The presentation started with an hour-long PowerPoint chart presentation and lasted up to two hours with the open forum. Gunigundo pointed out that given the environment of demographic change, rapid urbanization, climate change, and the retreat from multilateralism worldwide; the Philippine economy is still on solid footing and in a position of strength. Up to the end of 2017, the Philippine economy had 76 quarters (19 years) of economic growth. While there were some quarters or years when growth was from 2% to 4%, we have been growing for over 6% in the last 10 years, and 6.7% in 2017. The GDP growth in the last seven years was achieved amidst a low inflation, strong external position in terms of International Reserves and Debt ratios, stable banking system, increasing capital expenditures, and the revival of manufacturing.

The structural reforms in the economy have made it more efficient and productive as shown in the productivity statistics. There is a very high probability that the Philippine economy will grow at 6% to 7% in the coming years due to or even with the TRAIN Law and the infrastructure buildup. The likelihood of the economy overheating is remote as consumer debt is quite low compared to other countries and the current peso depreciation against the US dollar is manageable with our $90-billion international reserves and low debt-to-GDP ratio.

In the open forum, the issue of the government's drift to authoritarianism was brought up as Gunigundo cited the book, "Why Nations Fail" and the importance of institutions. There is the tendency for authoritarian governments to destroy independent institutions and undermine equal opportunity and the rule of law, which will have negative effects on the economy. As President Duterte has given a free hand to his economic managers, he should also have the right counsel to make political decisions that will not be detrimental to the economy. The issue of the "populist" pronouncements of the president, like doubling the salary of the military/police and the teachers which may not be affordable or sustainable, and the proposed subsidies to some sectors were also discussed. It was noted that when Budget Secretary Diokno contradicts or tones down the presidents statements, Malacañang does not comment further on it.

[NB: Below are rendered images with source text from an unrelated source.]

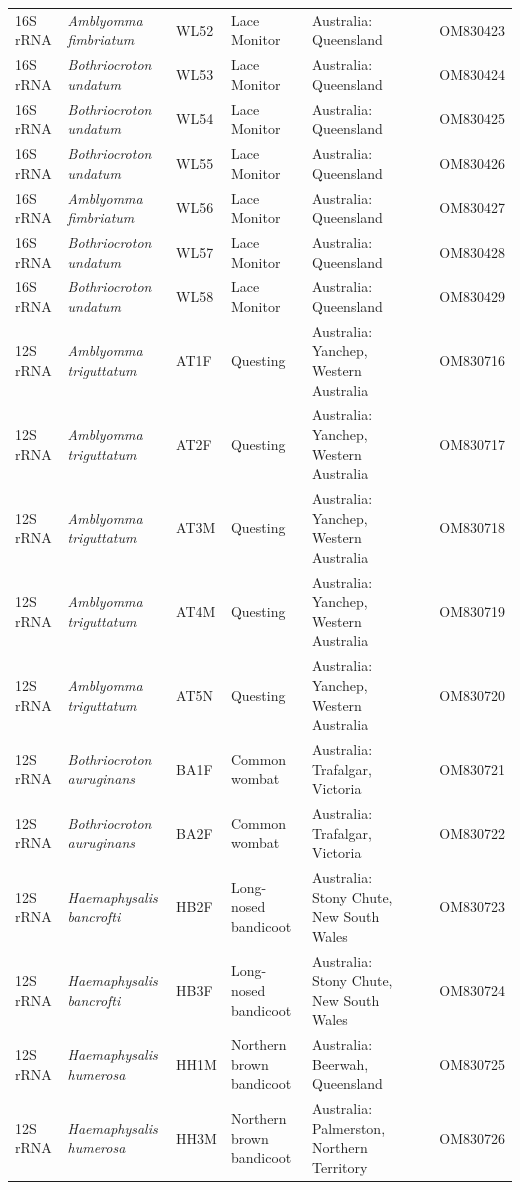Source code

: \documentclass[a4paper, nobind]{templates/ociamthesis}
\begin{document}
\begin{landscape}
\begin{longtable}[t]{l>{}lllllll}
16S rRNA & \em{Amblyomma fimbriatum} & WL52 & Lace Monitor & Australia: Queensland &  &  & OM830423\\
16S rRNA & \em{Bothriocroton undatum} & WL53 & Lace Monitor & Australia: Queensland &  &  & OM830424\\
16S rRNA & \em{Bothriocroton undatum} & WL54 & Lace Monitor & Australia: Queensland &  &  & OM830425\\
16S rRNA & \em{Bothriocroton undatum} & WL55 & Lace Monitor & Australia: Queensland &  &  & OM830426\\
16S rRNA & \em{Amblyomma fimbriatum} & WL56 & Lace Monitor & Australia: Queensland &  &  & OM830427\\
16S rRNA & \em{Bothriocroton undatum} & WL57 & Lace Monitor & Australia: Queensland &  &  & OM830428\\
16S rRNA & \em{Bothriocroton undatum} & WL58 & Lace Monitor & Australia: Queensland &  &  & OM830429\\
12S rRNA & \em{Amblyomma triguttatum} & AT1F & Questing & Australia: Yanchep, Western Australia &  &  & OM830716\\
12S rRNA & \em{Amblyomma triguttatum} & AT2F & Questing & Australia: Yanchep, Western Australia &  &  & OM830717\\
12S rRNA & \em{Amblyomma triguttatum} & AT3M & Questing & Australia: Yanchep, Western Australia &  &  & OM830718\\
12S rRNA & \em{Amblyomma triguttatum} & AT4M & Questing & Australia: Yanchep, Western Australia &  &  & OM830719\\
12S rRNA & \em{Amblyomma triguttatum} & AT5N & Questing & Australia: Yanchep, Western Australia &  &  & OM830720\\
12S rRNA & \em{Bothriocroton auruginans} & BA1F & Common wombat & Australia: Trafalgar, Victoria &  &  & OM830721\\
12S rRNA & \em{Bothriocroton auruginans} & BA2F & Common wombat & Australia: Trafalgar, Victoria &  &  & OM830722\\
12S rRNA & \em{Haemaphysalis bancrofti} & HB2F & Long-nosed bandicoot & Australia: Stony Chute, New South Wales &  &  & OM830723\\
12S rRNA & \em{Haemaphysalis bancrofti} & HB3F & Long-nosed bandicoot & Australia: Stony Chute, New South Wales &  &  & OM830724\\
12S rRNA & \em{Haemaphysalis humerosa} & HH1M & Northern brown bandicoot & Australia: Beerwah, Queensland &  &  & OM830725\\
12S rRNA & \em{Haemaphysalis humerosa} & HH3M & Northern brown bandicoot & Australia: Palmerston, Northern Territory &  &  & OM830726\\

\end{longtable}
\end{landscape}
\end{document}
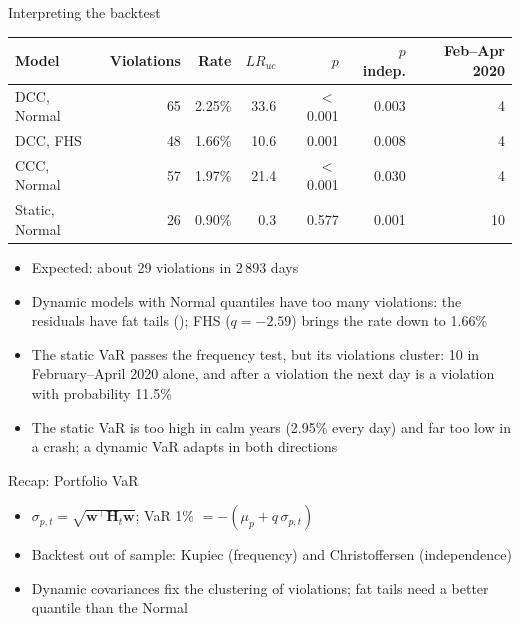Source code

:\begin{frame}{Interpreting the backtest}
\itemsize{\footnotesize}
\begin{center}
\footnotesize
\begin{tabular}{lrrrrrr}
\toprule
\textbf{Model} & Violations & Rate & $LR_{uc}$ & $p$ & $p$ indep. & Feb--Apr 2020 \\
\midrule
DCC, Normal & 65 & 2.25\% & 33.6 & $<$\,0.001 & 0.003 & 4 \\
DCC, FHS & 48 & 1.66\% & 10.6 & 0.001 & 0.008 & 4 \\
CCC, Normal & 57 & 1.97\% & 21.4 & $<$\,0.001 & 0.030 & 4 \\
Static, Normal & 26 & 0.90\% & 0.3 & 0.577 & 0.001 & 10 \\
\bottomrule
\end{tabular}
\end{center}
\begin{itemize}
    \item Expected: about 29 violations in 2\,893 days
    \item Dynamic models with Normal quantiles have too many violations: the residuals have fat tails (); FHS ($q = -2.59$) brings the rate down to 1.66\%
    \item The static VaR passes the frequency test, but its violations cluster: 10 in February--April 2020 alone, and after a violation the next day is a violation with probability 11.5\%
    \item The static VaR is too high in calm years (2.95\% every day) and far too low in a crash; a dynamic VaR adapts in both directions
\end{itemize}
\end{frame}

\begin{frame}{Recap: Portfolio VaR}
\itemsize{\small}
\begin{itemize}
    \item $\sigma_{p,t} = \sqrt{\mathbf{w}^\top\mathbf{H}_t\mathbf{w}}$; VaR 1\% $= -(\mu_p + q\,\sigma_{p,t})$
    \item Backtest out of sample: Kupiec (frequency) and Christoffersen (independence)
    \item Dynamic covariances fix the clustering of violations; fat tails need a better quantile than the Normal
\end{itemize}
\end{frame}


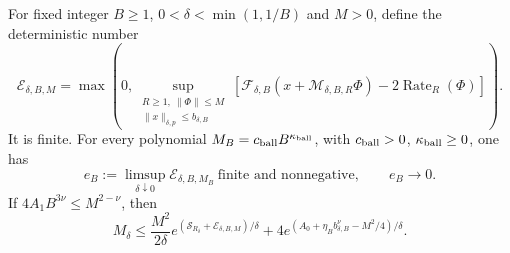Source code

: \begin{proposition}
  \label{P:signed-moment-bulk-tail}
  For fixed integer $B\ge1$, $0<\delta<\min(1,1/B)$ and $M>0$,
  define the deterministic number
  \[
    \mathcal E_{\delta,B,M}=
    \max\left(0,\sup_{\substack{R\ge1,\ \|\Phi\|\le M\\
    \|x\|_{\delta,p}\le b_{\delta,B}}}
    [\mathcal F_{\delta,B}(x+\mathcal M_{\delta,B,R}\Phi)
    -2\operatorname{Rate}_R(\Phi)]\right).
  \]
  It is finite. For every polynomial
  $M_B=c_{\rm ball}B^{\kappa_{\rm ball}}$, with $c_{\rm ball}>0$,
  $\kappa_{\rm ball}\ge0$, one has
  \begin{equation}\label{E:signed-error-limit}
    e_B:=\limsup_{\delta\downarrow0}\mathcal E_{\delta,B,M_B}
    \ \text{finite and nonnegative},\qquad e_B\longrightarrow0 .
  \end{equation}
  If $4A_1B^{3\nu}\le M^{2-\nu}$, then
  \begin{equation}\label{E:signed-finite-moment}
    M_\delta\le
    \frac{M^2}{2\delta}
    e^{(\mathcal S_{R_\delta}+\mathcal E_{\delta,B,M})/\delta}
    +4e^{(A_0+\eta_Bb_{\delta,B}^\nu-M^2/4)/\delta}.
  \end{equation}
\end{proposition}

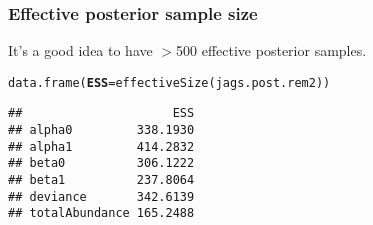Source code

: \documentclass[color=usenames,dvipsnames]{beamer}\usepackage[]{graphicx}\usepackage[]{xcolor}
\makeatletter
\newcommand{\hldef}[1]{\textcolor[rgb]{0,0,0}{#1}}%
\newcommand{\hlkwc}[1]{\textcolor[rgb]{0,0,0}{\textbf{#1}}}%
\newcommand{\hlkwd}[1]{\textcolor[rgb]{0.004,0.004,0.506}{#1}}%
\newenvironment{kframe}{%
 \def\at@end@of@kframe{}%
 \ifinner\ifhmode%
  \def\at@end@of@kframe{\end{minipage}}%
  \begin{minipage}{\columnwidth}%
 \fi\fi%
 \def\FrameCommand##1{\hskip\@totalleftmargin \hskip-\fboxsep
 \colorbox{shadecolor}{##1}\hskip-\fboxsep
     \hskip-\linewidth \hskip-\@totalleftmargin \hskip\columnwidth}%
 \MakeFramed {\advance\hsize-\width
   \@totalleftmargin\z@ \linewidth\hsize
   \@setminipage}}%
 {\par\unskip\endMakeFramed%
 \at@end@of@kframe}
\newenvironment{knitrout}{}{} %
\makeatother
\begin{document}
\begin{frame}[fragile]
  \frametitle{Effective posterior sample size}
  It's a good idea to have $>$500 effective posterior samples. 
\begin{knitrout}\small
{}\color{fgcolor}\begin{kframe}
\begin{alltt}
\hlkwd{data.frame}\hldef{(}\hlkwc{ESS} \hldef{=} \hlkwd{effectiveSize}\hldef{(jags.post.rem2))}
\end{alltt}
\begin{verbatim}
##                     ESS
## alpha0         338.1930
## alpha1         414.2832
## beta0          306.1222
## beta1          237.8064
## deviance       342.6139
## totalAbundance 165.2488
\end{verbatim}
\end{kframe}
\end{knitrout}
\end{frame}











\end{document}
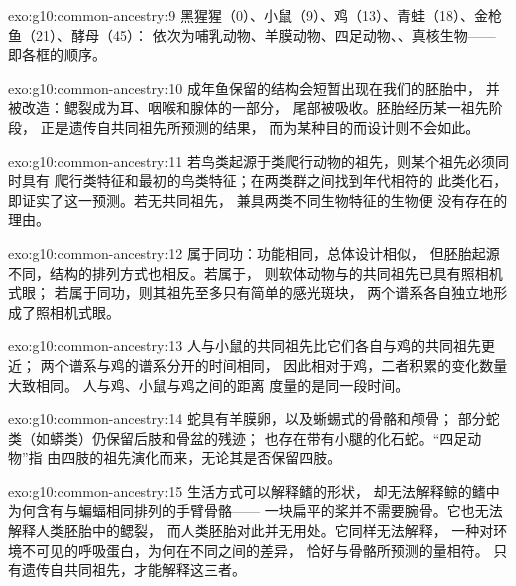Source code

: \begin{solution}{exo:g10:common-ancestry:9}
黑猩猩（0）、小鼠（9）、鸡（13）、青蛙（18）、金枪鱼（21）、酵母（45）：
依次为哺乳动物、羊膜动物、四足动物、、真核生物——
即各框的顺序。
\end{solution}

\begin{solution}{exo:g10:common-ancestry:10}
成年鱼保留的结构会短暂出现在我们的胚胎中，
并被改造：鳃裂成为耳、咽喉和腺体的一部分，
尾部被吸收。胚胎经历某一祖先阶段，
正是遗传自共同祖先所预测的结果，
而为某种目的而设计则不会如此。
\end{solution}

\begin{solution}{exo:g10:common-ancestry:11}
若鸟类起源于类爬行动物的祖先，则某个祖先必须同时具有
爬行类特征和最初的鸟类特征；在两类群之间找到年代相符的
此类化石，即证实了这一预测。若无共同祖先，
兼具两类不同生物特征的生物便
没有存在的理由。
\end{solution}

\begin{solution}{exo:g10:common-ancestry:12}
属于同功：功能相同，总体设计相似，
但胚胎起源不同，结构的排列方式也相反。若属于，
则软体动物与的共同祖先已具有照相机式眼；
若属于同功，则其祖先至多只有简单的感光斑块，
两个谱系各自独立地形成了照相机式眼。
\end{solution}

\begin{solution}{exo:g10:common-ancestry:13}
人与小鼠的共同祖先比它们各自与鸡的共同祖先更近；
两个谱系与鸡的谱系分开的时间相同，
因此相对于鸡，二者积累的变化数量大致相同。
人与鸡、小鼠与鸡之间的距离
度量的是同一段时间。
\end{solution}

\begin{solution}{exo:g10:common-ancestry:14}
蛇具有羊膜卵，以及蜥蜴式的骨骼和颅骨；
部分蛇类（如蟒类）仍保留后肢和骨盆的残迹；
也存在带有小腿的化石蛇。“四足动物”指
由四肢的祖先演化而来，无论其是否保留四肢。
\end{solution}

\begin{solution}{exo:g10:common-ancestry:15}
生活方式可以解释鳍的形状，
却无法解释鲸的鳍中为何含有与蝙蝠相同排列的手臂骨骼——
一块扁平的桨并不需要腕骨。它也无法解释人类胚胎中的鳃裂，
而人类胚胎对此并无用处。它同样无法解释，
一种对环境不可见的呼吸蛋白，为何在不同之间的差异，
恰好与骨骼所预测的量相符。
只有遗传自共同祖先，才能解释这三者。
\end{solution}

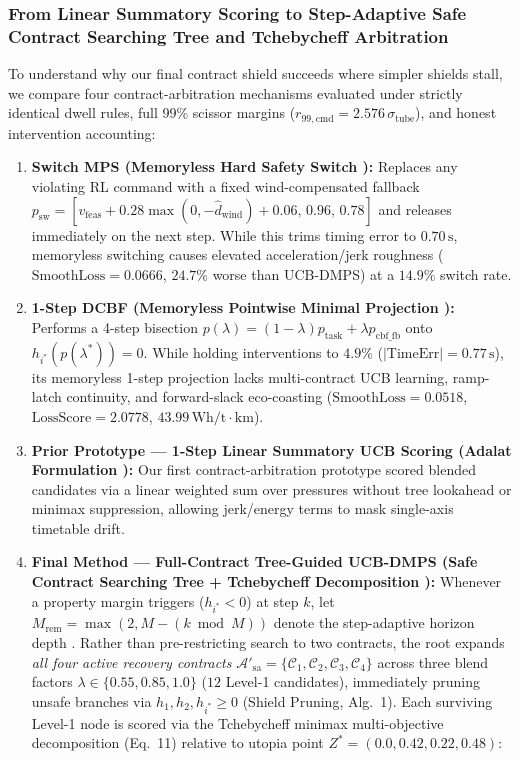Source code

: \documentclass[10pt,a4paper]{article}
\begin{document}
\subsubsection{From Linear Summatory Scoring to Step-Adaptive Safe Contract Searching Tree and Tchebycheff Arbitration}
To understand why our final contract shield succeeds where simpler shields stall, we compare four contract-arbitration mechanisms evaluated under strictly identical dwell rules, full 99\% scissor margins ($r_{99,\text{cmd}} = 2.576\,\sigma_{\text{tube}}$), and honest intervention accounting:
\begin{enumerate}
    \item \textbf{Switch MPS (Memoryless Hard Safety Switch \cite{ref3, ref32}):} Replaces any violating RL command with a fixed wind-compensated fallback $p_{\text{sw}} = [v_{\text{feas}} + 0.28\max(0,-\hat{d}_{\text{wind}}) + 0.06, \, 0.96, \, 0.78]$ and releases immediately on the next step. While this trims timing error to $0.70\,\text{s}$, memoryless switching causes elevated acceleration/jerk roughness ($\text{SmoothLoss} = 0.0666$, $24.7\%$ worse than UCB-DMPS) at a $14.9\%$ switch rate.
    \item \textbf{1-Step DCBF (Memoryless Pointwise Minimal Projection \cite{ref6, ref7}):} Performs a 4-step bisection $p(\lambda) = (1-\lambda)p_{\text{task}} + \lambda p_{\text{cbf\_fb}}$ onto $h_{i^*}(p(\lambda^*)) = 0$. While holding interventions to $4.9\%$ ($|\text{TimeErr}| = 0.77\,\text{s}$), its memoryless 1-step projection lacks multi-contract UCB learning, ramp-latch continuity, and forward-slack eco-coasting ($\text{SmoothLoss} = 0.0518$, $\text{LossScore} = 2.0778$, $43.99\,\text{Wh/t}\cdot\text{km}$).
    \item \textbf{Prior Prototype — 1-Step Linear Summatory UCB Scoring (Adalat Formulation \cite{ref11}):} Our first contract-arbitration prototype scored blended candidates via a linear weighted sum over pressures without tree lookahead or minimax suppression, allowing jerk/energy terms to mask single-axis timetable drift.
    \item \textbf{Final Method — Full-Contract Tree-Guided UCB-DMPS (Safe Contract Searching Tree + Tchebycheff Decomposition \cite{ref22, ref21, ref11}):} Whenever a property margin triggers ($h_{i^*} < 0$) at step $k$, let $M_{\text{rem}} = \max(2, M - (k \bmod M))$ denote the step-adaptive horizon depth \cite{ref22}. Rather than pre-restricting search to two contracts, the root expands \emph{all four active recovery contracts} $\mathcal{A}'_{\text{sa}} = \{\mathcal{C}_1, \mathcal{C}_2, \mathcal{C}_3, \mathcal{C}_4\}$ across three blend factors $\lambda \in \{0.55, 0.85, 1.0\}$ ($12$ Level-1 candidates), immediately pruning unsafe branches via $h_1, h_2, h_{i^*} \ge 0$ (Shield Pruning, \cite{ref22} Alg.~1). Each surviving Level-1 node is scored via the Tchebycheff minimax multi-objective decomposition \cite{ref21} (Eq.~11) relative to utopia point $Z^* = (0.0, 0.42, 0.22, 0.48)$:

\end{enumerate}
\end{document}
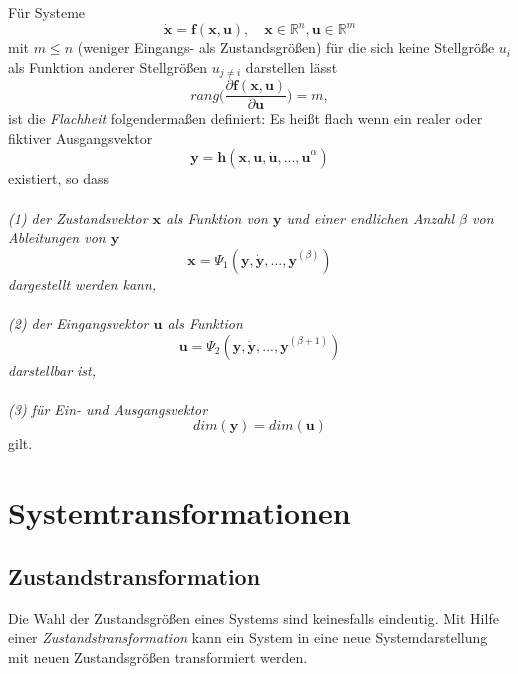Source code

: 		\begin{tcolorbox}[title=Definition: Flachheit]
			Für Systeme
			\[\bm{\dot{x}}=\bm{f(x,u)}, \quad \bm{x}\in \mathbb{R}^{n}, \bm{u}\in \mathbb{R}^{m}  \]
			mit $ m\leq n $ (weniger Eingangs- als Zustandsgrößen) für die sich keine Stellgröße $ u_{i} $ als Funktion anderer Stellgrößen $ u_{j\neq i} $ darstellen lässt
			\[rang\bigg(\dfrac{\partial\bm{f(x,u)}}{\partial\bm{u}}\bigg)=m, \]
			ist die \textit{Flachheit} folgendermaßen definiert:
			\tcblower
			Es heißt flach wenn ein realer oder fiktiver Ausgangsvektor	
			\[\bm{y} = \bm{h}(\bm{x,u,\dot{u},...,u}^{\alpha})\]
			existiert, so dass\\\\	
			\textit{(1) der Zustandsvektor $ \bm{x} $ als Funktion von $ \bm{y} $ und einer endlichen Anzahl $ \beta $ von Ableitungen von $ \bm{y} $}
			\[\bm{x} =\bm{\varPsi}_{1}(\bm{y,\dot{y},...,y}^{(\beta)}) \]
			\textit{dargestellt werden kann,}\\\\
			\textit{(2) der Eingangsvektor $ \bm{u} $ als Funktion}
			\[\bm{u} =\bm{\varPsi}_{2}(\bm{y,\dot{y},...,y}^{(\beta+1)}) \]
			\textit{darstellbar ist,}\\\\
			\textit{(3) für Ein- und Ausgangsvektor}
			\[dim(\bm{y}) = dim(\bm{u})\]
			gilt.
		\end{tcolorbox}	
	
	
\section{Systemtransformationen}
	\subsection{Zustandstransformation}
		Die Wahl der Zustandsgrößen eines Systems sind keinesfalls eindeutig. Mit Hilfe einer \textit{Zustandstransformation} kann ein System in eine neue Systemdarstellung mit neuen Zustandsgrößen transformiert werden.
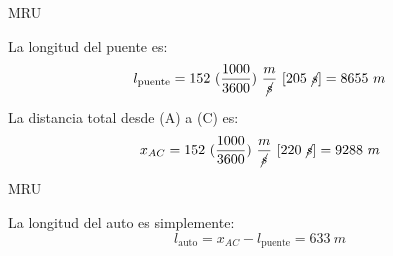 \documentclass[%
final,
total,
slideBW,
colorBG,
pdf,
accumulate,
]{prosper}
\begin{document}
\begin{slide}{MRU}
% 

La longitud del puente es:
{\large
\begin{equation} 
l_{\text{puente}}=
152~(\frac{1000}{3600})~
\frac{m}{\cancel{s}}~[205~\cancel{s}]=
8655~m
\end{equation}
}

                               

La distancia total desde (A) a (C) es: 
{\large
\begin{equation} 
x_{AC}=
152~(\frac{1000}{3600})~
\frac{m}{\cancel{s}}~[220~\cancel{s}]=
9288~m
\end{equation}
}

\end{slide}

\begin{slide}{MRU}
% 

La longitud del auto es simplemente:
{\large
\begin{equation} 
l_{\text{auto}}=
x_{AC}-l_{\text{puente}}
=
633~m
\end{equation}
}

                               




\end{slide}


\end{document}
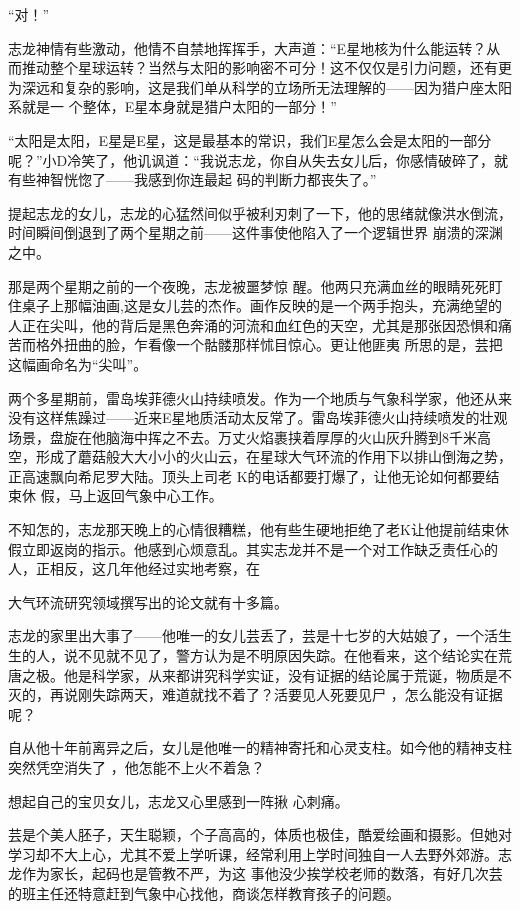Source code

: \documentclass{article}
\begin{document}
“对！” 

志龙神情有些激动，他情不自禁地挥挥手，大声道：“E星地核为什么能运转？从而推动整个星球运转？当然与太阳的影响密不可分！这不仅仅是引力问题，还有更为深远和复杂的影响，这是我们单从科学的立场所无法理解的——因为猎户座太阳系就是一
个整体，E星本身就是猎户太阳的一部分！” 

“太阳是太阳，E星是E星，这是最基本的常识，我们E星怎么会是太阳的一部分呢？”小D冷笑了，他讥讽道：“我说志龙，你自从失去女儿后，你感情破碎了，就有些神智恍惚了——我感到你连最起
码的判断力都丧失了。” 

提起志龙的女儿，志龙的心猛然间似乎被利刃刺了一下，他的思绪就像洪水倒流，时间瞬间倒退到了两个星期之前——这件事使他陷入了一个逻辑世界
崩溃的深渊之中。 

那是两个星期之前的一个夜晚，志龙被噩梦惊
\newpage
醒。他两只充满血丝的眼睛死死盯住桌子上那幅油画,这是女儿芸的杰作。画作反映的是一个两手抱头，充满绝望的人正在尖叫，他的背后是黑色奔涌的河流和血红色的天空，尤其是那张因恐惧和痛苦而格外扭曲的脸，乍看像一个骷髅那样怵目惊心。更让他匪夷
所思的是，芸把这幅画命名为“尖叫”。 

两个多星期前，雷岛埃菲德火山持续喷发。作为一个地质与气象科学家，他还从来没有这样焦躁过——近来E星地质活动太反常了。雷岛埃菲德火山持续喷发的壮观场景，盘旋在他脑海中挥之不去。万丈火焰裹挟着厚厚的火山灰升腾到8千米高空，形成了蘑菇般大大小小的火山云，在星球大气环流的作用下以排山倒海之势，正高速飘向希尼罗大陆。顶头上司老 K的电话都要打爆了，让他无论如何都要结束休
假，马上返回气象中心工作。 

不知怎的，志龙那天晚上的心情很糟糕，他有些生硬地拒绝了老K让他提前结束休假立即返岗的指示。他感到心烦意乱。其实志龙并不是一个对工作缺乏责任心的人，正相反，这几年他经过实地考察，在
\newpage

大气环流研究领域撰写出的论文就有十多篇。 

志龙的家里出大事了——他唯一的女儿芸丢了，芸是十七岁的大姑娘了，一个活生生的人，说不见就不见了，警方认为是不明原因失踪。在他看来，这个结论实在荒唐之极。他是科学家，从来都讲究科学实证，没有证据的结论属于荒诞，物质是不灭的，再说刚失踪两天，难道就找不着了？活要见人死要见尸
，怎么能没有证据呢？ 

自从他十年前离异之后，女儿是他唯一的精神寄托和心灵支柱。如今他的精神支柱突然凭空消失了
，他怎能不上火不着急？ 

想起自己的宝贝女儿，志龙又心里感到一阵揪
心刺痛。 

芸是个美人胚子，天生聪颖，个子高高的，体质也极佳，酷爱绘画和摄影。但她对学习却不大上心，尤其不爱上学听课，经常利用上学时间独自一人去野外郊游。志龙作为家长，起码也是管教不严，为这
\newpage
事他没少挨学校老师的数落，有好几次芸的班主任还特意赶到气象中心找他，商谈怎样教育孩子的问题。
 
\end{document}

Another issue in the open forum is the possible upward movement of interest rates which the deputy governor assuaged, that given the low inflation scenario of 4% this year and 3.5% in 2019, the rise in the interest rates would be minimal. Then, the concern of the ease of doing business in the Philippines was brought up. It was shown that over the years the Philippines' ranking in this criterion has actually improved but not as much as the other countries or as much as we want it to.

As I see it, economics will be the least of our problem in the coming years. Our problem will be the politics. It is up to the people to make sure that bad politics will not negate the good economics.